Nie daj się nabrać - marketing w hostingu
10.04.2015 15:11, aktual.: 29.04.2015 10:23
Zalogowani mogą więcej
Możesz zapisać ten artykuł na później. Znajdziesz go potem na swoim koncie użytkownika
Nikogo nie dziwi już chyba to, że agresywny marketing otacza nas ze wszystkich stron. Firmy obiecują coraz więcej, ale czy dotrzymują tych zobowiązań? Przyjrzyjmy się najczęściej stosowanym mechanizmom oraz temu, jak się przed nimi bronić.
Wszędobylski marketing objawiający się wpadającymi w ucho hasłami, kolorowymi grafikami i starannie redagowanymi tekstami ogarnął już na dobre wszystkie branże gospodarki. Mimo że podstawowe zasady pozostają niezmienione, to specyfika konkretnych rynków, grup odbiorców, produktów oraz zwykłe zmęczenie stałą analizą wszystkich ofert dookoła nas może spowodować, że niechcący podpiszemy umowę z niewłaściwym dostawcą hostingu. Przyjrzyjmy się temu, jakie sztuczki stosują i jak się przed nimi ustrzec.
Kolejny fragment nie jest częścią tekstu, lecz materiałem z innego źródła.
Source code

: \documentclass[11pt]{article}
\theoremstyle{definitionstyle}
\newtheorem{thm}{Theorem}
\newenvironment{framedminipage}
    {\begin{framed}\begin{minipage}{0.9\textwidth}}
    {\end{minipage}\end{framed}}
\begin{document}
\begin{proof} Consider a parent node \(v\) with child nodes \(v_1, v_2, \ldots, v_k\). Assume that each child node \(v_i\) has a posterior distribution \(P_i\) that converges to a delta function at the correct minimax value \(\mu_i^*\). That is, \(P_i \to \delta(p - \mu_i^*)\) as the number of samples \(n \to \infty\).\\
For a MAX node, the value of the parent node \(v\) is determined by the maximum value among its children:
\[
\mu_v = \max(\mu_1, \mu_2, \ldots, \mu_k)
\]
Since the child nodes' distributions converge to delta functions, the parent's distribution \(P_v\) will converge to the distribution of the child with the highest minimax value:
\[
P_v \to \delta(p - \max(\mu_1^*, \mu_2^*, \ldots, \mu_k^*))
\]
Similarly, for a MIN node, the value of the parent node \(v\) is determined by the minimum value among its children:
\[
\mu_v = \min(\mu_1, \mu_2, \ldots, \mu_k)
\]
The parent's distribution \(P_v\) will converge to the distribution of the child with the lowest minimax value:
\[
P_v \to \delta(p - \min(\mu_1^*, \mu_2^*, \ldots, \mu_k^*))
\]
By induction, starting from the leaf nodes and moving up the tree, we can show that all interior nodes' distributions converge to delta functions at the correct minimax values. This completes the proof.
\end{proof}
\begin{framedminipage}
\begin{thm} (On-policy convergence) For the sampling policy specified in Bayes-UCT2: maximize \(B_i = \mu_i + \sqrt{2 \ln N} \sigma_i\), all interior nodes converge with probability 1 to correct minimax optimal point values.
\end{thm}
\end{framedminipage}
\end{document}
Pierwszą kluczową kwestię stanowi obecność darmowego okresu testowego, podczas którego zweryfikujemy jakość usługi. Drugą jest sam regulamin usługi, który musi być przejrzysty i na tyle przystępny, abyśmy mogli go bez trudu przeczytać i zrozumieć. Nie może być tam żadnych nieścisłości, które są otwartymi furtkami do manipulacji. Inna podstawowa, zdawałoby się, zasada to obecność tak zwanych „gratisów”. Wszyscy się z tym chyba spotkali – darmowa domena, bezpłatna usługa itp. Rzeczywiście są one zwykle udostępniane nieodpłatnie, ale często pod pewnymi warunkami (na przykład tylko na jakiś czas).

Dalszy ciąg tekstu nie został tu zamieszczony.